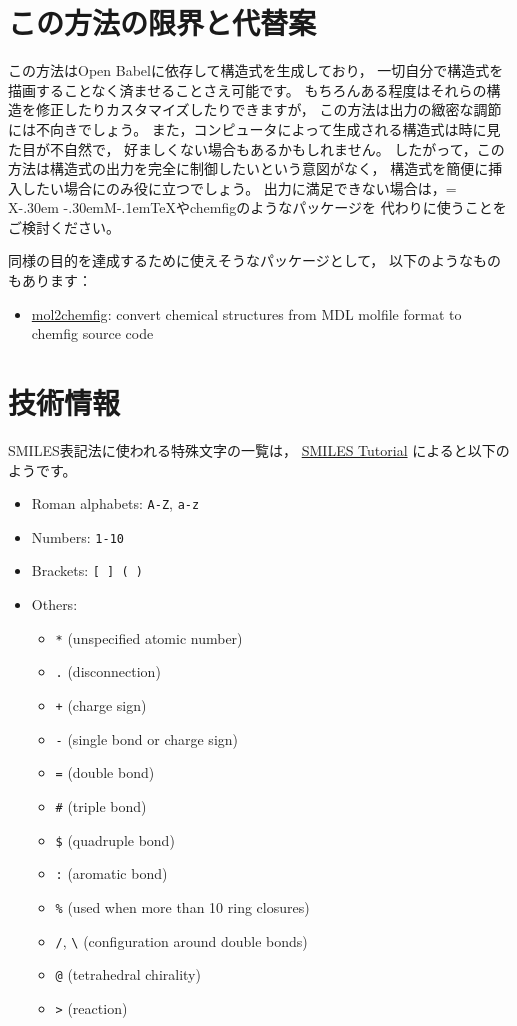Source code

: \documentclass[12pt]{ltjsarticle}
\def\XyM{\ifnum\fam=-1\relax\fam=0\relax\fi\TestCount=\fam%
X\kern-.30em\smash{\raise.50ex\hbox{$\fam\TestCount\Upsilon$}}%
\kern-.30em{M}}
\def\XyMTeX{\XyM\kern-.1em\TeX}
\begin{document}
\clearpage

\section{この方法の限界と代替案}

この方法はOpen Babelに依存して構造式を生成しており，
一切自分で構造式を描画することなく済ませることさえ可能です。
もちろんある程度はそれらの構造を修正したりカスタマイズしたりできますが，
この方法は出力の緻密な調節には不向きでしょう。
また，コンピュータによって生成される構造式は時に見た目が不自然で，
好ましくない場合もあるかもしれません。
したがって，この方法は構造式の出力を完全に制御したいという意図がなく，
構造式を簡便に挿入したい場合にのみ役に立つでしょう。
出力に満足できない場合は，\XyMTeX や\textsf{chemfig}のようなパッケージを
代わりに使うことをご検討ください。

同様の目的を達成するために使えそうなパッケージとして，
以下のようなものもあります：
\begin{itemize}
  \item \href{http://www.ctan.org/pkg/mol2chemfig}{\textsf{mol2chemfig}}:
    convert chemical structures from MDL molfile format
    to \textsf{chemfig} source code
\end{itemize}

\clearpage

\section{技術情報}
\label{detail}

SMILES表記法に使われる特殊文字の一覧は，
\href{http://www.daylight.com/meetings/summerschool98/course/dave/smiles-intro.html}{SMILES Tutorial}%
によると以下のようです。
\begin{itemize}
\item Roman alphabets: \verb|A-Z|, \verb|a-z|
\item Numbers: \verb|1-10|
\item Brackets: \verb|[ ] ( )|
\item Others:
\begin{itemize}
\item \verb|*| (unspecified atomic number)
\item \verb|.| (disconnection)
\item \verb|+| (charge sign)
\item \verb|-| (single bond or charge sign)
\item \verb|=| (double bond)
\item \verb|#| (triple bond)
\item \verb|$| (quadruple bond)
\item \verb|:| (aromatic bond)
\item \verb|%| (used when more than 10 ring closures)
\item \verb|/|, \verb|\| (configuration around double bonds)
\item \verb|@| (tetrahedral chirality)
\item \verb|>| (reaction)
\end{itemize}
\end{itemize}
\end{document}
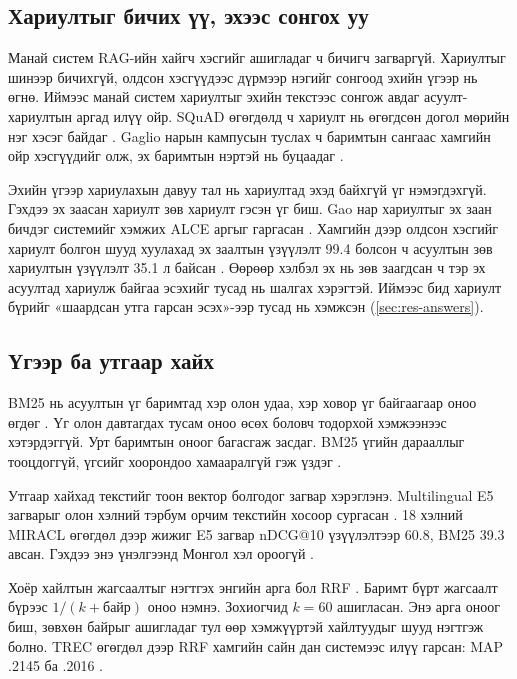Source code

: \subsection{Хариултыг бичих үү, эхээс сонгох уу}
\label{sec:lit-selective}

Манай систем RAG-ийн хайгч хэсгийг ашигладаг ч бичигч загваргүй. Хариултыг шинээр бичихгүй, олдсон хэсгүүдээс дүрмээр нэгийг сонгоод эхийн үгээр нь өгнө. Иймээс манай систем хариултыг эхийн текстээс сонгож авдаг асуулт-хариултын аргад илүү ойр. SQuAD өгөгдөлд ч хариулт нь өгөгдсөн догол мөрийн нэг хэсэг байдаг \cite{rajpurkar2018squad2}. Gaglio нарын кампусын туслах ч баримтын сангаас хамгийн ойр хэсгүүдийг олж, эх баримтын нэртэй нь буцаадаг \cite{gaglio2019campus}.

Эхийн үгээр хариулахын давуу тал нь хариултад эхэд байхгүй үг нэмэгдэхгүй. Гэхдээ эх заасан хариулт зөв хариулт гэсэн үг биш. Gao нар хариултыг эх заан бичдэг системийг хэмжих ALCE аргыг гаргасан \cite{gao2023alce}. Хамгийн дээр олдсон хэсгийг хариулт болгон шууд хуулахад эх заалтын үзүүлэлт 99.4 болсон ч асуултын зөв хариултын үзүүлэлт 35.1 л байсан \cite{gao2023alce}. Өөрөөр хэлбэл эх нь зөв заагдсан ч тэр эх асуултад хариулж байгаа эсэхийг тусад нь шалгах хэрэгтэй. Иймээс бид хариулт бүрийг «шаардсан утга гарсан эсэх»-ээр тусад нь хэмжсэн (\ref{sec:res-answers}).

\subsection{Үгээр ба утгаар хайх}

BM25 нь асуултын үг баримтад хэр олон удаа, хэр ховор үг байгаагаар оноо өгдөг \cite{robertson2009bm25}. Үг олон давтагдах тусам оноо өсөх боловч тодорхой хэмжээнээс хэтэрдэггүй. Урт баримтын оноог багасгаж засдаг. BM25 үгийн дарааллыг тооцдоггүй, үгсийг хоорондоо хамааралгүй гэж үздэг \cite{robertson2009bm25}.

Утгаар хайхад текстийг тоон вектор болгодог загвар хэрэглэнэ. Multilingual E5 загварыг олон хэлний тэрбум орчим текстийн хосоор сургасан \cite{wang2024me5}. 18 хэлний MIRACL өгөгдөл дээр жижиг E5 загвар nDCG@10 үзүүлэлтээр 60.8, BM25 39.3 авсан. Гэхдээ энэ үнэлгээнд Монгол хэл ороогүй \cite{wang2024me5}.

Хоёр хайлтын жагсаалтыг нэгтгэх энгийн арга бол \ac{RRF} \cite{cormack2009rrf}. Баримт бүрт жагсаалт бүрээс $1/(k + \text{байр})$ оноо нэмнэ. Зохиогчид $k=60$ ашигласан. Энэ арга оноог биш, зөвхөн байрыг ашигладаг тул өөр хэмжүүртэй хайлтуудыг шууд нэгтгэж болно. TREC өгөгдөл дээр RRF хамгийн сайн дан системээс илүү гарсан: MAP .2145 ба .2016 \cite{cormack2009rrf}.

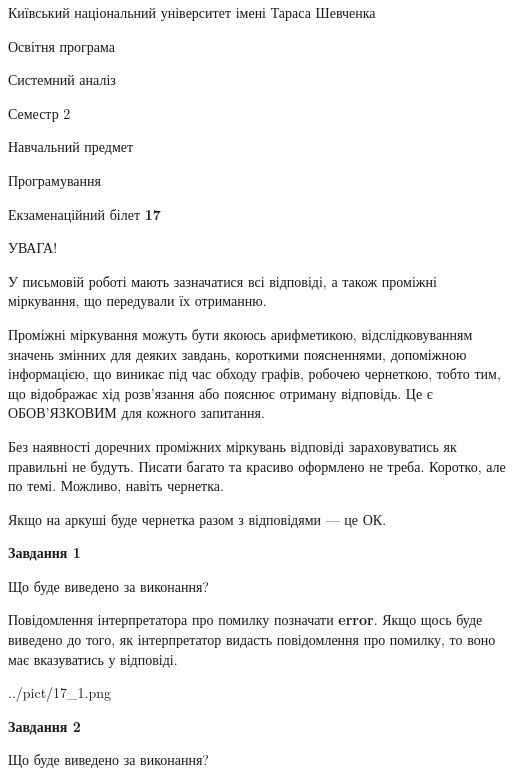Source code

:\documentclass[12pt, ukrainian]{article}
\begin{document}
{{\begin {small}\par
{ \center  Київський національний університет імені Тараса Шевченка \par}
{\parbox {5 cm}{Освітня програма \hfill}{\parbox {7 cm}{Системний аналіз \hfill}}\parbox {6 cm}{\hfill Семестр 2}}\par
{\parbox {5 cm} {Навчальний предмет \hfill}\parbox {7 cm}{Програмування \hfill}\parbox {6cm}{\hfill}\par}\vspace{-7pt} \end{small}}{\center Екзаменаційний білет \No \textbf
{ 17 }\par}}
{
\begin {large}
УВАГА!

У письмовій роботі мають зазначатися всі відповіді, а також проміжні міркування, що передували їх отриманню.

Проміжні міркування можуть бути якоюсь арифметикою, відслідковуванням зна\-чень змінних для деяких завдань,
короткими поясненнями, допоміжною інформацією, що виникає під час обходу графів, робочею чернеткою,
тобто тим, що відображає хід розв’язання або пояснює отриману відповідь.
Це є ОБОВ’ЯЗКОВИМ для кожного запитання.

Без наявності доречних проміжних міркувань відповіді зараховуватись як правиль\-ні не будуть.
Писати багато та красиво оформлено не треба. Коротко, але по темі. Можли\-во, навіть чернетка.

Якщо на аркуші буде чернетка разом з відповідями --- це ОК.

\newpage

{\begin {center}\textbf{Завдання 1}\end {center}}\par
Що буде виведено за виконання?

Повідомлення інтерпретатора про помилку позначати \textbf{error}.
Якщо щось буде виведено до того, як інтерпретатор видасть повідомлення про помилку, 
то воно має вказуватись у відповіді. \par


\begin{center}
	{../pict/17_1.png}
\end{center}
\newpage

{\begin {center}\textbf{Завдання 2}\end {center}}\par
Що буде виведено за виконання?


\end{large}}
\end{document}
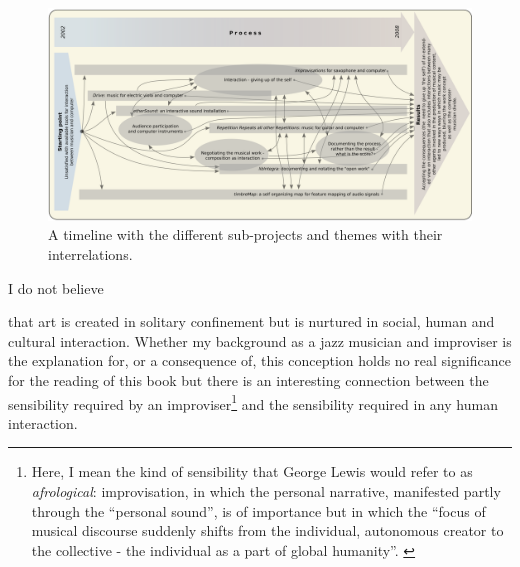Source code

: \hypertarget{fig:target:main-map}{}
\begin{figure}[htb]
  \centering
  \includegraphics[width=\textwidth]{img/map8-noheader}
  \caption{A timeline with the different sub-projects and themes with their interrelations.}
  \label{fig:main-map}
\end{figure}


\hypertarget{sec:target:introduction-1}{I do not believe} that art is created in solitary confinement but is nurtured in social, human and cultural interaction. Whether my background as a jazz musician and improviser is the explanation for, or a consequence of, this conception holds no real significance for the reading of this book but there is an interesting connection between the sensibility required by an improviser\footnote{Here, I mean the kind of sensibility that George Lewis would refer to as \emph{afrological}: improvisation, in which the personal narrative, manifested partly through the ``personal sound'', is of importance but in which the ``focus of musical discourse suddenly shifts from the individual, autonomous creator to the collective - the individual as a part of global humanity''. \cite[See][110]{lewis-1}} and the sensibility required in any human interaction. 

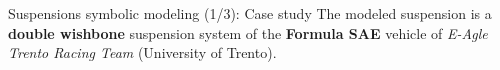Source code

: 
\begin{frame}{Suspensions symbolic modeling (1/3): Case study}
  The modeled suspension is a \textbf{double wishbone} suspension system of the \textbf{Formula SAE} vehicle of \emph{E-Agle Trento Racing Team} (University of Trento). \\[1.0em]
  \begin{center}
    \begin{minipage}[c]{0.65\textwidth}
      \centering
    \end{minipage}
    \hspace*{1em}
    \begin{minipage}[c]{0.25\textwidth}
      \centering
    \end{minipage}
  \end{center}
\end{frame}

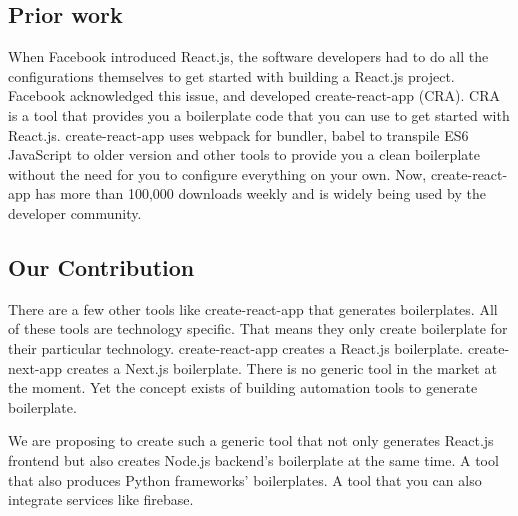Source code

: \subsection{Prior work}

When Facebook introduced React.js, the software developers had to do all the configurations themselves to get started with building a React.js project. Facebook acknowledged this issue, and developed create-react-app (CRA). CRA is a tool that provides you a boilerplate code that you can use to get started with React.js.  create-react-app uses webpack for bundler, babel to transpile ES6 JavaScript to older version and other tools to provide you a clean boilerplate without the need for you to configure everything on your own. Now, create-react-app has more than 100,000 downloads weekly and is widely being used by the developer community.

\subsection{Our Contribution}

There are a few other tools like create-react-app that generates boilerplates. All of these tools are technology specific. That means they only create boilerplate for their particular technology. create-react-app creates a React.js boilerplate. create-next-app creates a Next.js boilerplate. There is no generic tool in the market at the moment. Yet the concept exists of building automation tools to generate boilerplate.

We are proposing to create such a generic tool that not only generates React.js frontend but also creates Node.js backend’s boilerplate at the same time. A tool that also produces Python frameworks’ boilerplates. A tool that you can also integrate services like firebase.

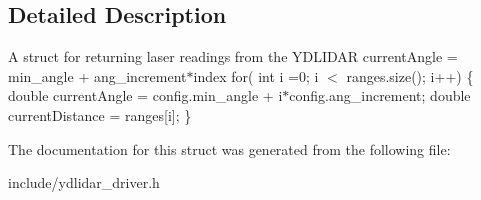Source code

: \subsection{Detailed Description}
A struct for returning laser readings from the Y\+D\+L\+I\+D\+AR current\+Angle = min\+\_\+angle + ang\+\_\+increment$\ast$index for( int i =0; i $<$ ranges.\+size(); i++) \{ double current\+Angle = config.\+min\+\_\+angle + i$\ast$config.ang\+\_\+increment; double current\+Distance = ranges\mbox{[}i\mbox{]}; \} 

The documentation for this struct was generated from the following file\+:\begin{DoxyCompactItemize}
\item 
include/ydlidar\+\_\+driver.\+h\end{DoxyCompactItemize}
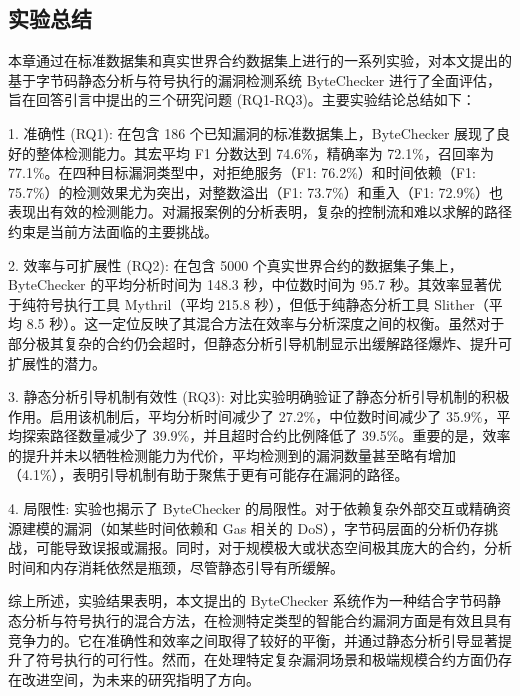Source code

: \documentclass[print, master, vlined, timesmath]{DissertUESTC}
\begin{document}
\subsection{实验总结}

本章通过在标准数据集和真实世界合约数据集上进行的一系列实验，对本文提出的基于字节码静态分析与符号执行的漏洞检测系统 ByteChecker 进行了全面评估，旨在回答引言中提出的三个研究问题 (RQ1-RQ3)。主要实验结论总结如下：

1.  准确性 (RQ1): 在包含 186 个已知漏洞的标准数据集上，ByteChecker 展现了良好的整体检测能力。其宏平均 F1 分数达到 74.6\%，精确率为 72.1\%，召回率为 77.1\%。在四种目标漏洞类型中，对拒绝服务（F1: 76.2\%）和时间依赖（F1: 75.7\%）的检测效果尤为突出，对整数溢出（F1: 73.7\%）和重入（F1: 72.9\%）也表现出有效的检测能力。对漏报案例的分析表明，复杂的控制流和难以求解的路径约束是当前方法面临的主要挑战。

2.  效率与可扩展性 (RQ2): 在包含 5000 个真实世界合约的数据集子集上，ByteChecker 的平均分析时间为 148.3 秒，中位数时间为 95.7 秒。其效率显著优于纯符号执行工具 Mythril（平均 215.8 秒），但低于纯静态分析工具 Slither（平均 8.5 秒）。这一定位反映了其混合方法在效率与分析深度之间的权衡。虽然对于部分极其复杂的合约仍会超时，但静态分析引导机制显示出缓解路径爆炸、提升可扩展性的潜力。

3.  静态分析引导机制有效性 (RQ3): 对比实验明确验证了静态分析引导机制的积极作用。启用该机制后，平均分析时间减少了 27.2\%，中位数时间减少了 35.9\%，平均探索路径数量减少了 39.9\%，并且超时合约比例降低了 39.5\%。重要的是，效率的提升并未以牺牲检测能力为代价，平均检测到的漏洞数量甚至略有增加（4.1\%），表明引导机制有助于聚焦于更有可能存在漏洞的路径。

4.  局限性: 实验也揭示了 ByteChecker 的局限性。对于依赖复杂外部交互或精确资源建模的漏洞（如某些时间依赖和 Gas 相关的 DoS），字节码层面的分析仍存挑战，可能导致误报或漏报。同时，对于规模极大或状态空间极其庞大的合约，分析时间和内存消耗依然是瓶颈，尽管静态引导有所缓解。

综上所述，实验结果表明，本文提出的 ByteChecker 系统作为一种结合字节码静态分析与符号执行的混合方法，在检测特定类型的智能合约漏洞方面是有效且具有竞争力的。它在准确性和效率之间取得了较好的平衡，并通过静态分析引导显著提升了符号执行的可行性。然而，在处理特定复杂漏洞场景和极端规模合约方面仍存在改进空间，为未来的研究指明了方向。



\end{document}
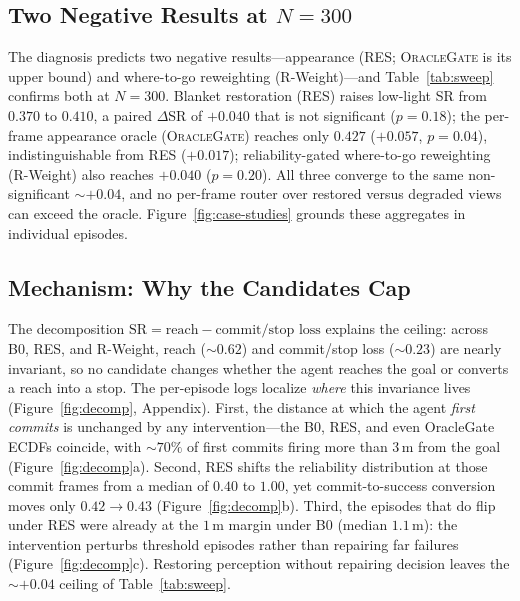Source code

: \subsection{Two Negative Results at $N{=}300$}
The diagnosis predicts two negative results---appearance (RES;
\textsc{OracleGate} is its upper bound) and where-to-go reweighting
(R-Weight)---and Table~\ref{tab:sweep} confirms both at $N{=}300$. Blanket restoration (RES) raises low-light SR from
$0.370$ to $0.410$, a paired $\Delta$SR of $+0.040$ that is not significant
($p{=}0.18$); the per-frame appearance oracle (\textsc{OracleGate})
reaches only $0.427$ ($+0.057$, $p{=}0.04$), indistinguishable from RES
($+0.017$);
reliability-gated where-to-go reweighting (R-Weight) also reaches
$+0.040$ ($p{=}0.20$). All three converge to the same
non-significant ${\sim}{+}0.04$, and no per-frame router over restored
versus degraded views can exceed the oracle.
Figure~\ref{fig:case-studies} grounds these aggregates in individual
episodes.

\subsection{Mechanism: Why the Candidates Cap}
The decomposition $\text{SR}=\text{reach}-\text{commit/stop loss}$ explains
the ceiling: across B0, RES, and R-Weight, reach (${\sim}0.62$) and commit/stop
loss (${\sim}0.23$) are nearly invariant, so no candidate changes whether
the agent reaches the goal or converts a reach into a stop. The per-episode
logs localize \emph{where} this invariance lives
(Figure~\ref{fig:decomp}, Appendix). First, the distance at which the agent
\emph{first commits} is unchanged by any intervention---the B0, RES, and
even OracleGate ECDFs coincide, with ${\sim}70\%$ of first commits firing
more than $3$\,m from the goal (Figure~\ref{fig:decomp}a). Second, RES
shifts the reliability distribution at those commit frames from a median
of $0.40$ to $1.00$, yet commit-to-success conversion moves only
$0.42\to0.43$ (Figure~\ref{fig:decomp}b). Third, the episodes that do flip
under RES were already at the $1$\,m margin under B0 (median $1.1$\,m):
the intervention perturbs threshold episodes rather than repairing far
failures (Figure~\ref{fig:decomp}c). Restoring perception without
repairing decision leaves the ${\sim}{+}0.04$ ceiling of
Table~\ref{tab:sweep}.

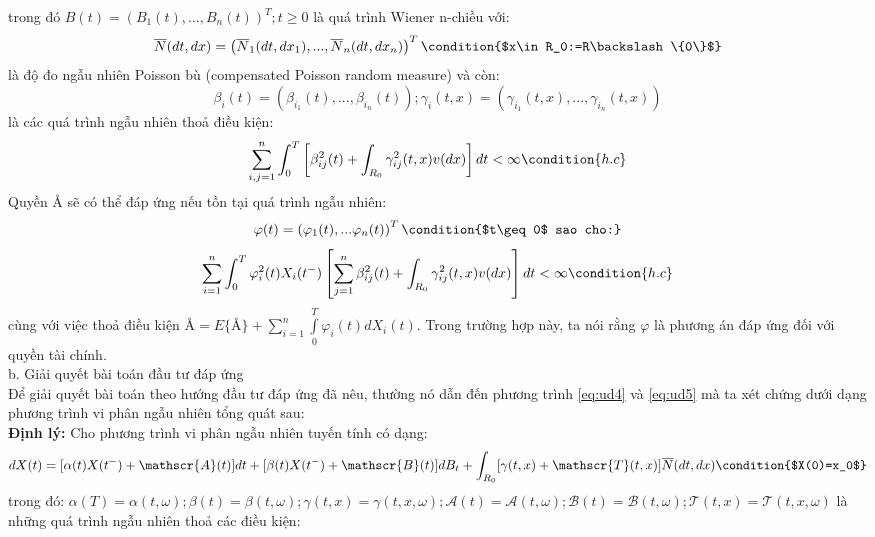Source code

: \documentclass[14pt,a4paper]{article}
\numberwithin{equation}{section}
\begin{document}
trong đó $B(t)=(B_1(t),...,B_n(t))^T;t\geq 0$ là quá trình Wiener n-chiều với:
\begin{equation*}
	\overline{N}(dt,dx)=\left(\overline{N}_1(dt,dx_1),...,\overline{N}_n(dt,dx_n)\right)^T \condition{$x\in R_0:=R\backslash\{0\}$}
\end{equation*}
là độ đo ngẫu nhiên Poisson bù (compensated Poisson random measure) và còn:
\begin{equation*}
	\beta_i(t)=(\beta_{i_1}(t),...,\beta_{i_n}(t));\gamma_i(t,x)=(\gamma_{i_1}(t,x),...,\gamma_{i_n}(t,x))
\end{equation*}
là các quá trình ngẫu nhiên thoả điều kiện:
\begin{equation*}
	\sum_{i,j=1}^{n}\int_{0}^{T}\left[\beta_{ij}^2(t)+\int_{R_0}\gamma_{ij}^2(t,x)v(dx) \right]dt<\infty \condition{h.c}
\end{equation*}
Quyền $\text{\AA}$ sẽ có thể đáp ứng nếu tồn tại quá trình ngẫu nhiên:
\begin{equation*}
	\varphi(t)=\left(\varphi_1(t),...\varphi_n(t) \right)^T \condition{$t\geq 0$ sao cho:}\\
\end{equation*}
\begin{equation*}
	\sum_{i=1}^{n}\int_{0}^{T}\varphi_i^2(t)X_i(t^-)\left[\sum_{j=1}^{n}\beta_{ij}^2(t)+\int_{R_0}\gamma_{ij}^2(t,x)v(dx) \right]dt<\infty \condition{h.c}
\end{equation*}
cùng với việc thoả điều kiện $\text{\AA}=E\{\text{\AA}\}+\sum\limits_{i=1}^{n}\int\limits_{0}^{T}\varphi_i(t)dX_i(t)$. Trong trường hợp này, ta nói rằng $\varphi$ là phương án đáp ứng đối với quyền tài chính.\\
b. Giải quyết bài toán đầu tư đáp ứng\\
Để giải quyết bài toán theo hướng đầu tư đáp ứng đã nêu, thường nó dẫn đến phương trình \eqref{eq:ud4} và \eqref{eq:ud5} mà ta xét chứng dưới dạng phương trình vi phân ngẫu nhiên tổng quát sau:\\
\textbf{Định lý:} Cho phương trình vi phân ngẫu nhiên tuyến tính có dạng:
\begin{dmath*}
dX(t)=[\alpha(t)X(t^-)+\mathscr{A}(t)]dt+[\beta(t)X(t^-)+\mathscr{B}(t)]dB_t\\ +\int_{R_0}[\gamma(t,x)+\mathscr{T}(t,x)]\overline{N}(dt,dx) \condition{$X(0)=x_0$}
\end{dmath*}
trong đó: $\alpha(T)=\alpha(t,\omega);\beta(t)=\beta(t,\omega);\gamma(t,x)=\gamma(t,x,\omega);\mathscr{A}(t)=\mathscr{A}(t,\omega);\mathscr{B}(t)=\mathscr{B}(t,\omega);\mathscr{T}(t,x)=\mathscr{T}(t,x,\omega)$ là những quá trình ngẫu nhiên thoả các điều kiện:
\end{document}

What the task asks: In the material above, find each line containing the word "textsc" and copy it.

Exercise result:
\textsc{OracleGate} is its upper bound) and where-to-go reweighting
($p{=}0.18$); the per-frame appearance oracle (\textsc{OracleGate})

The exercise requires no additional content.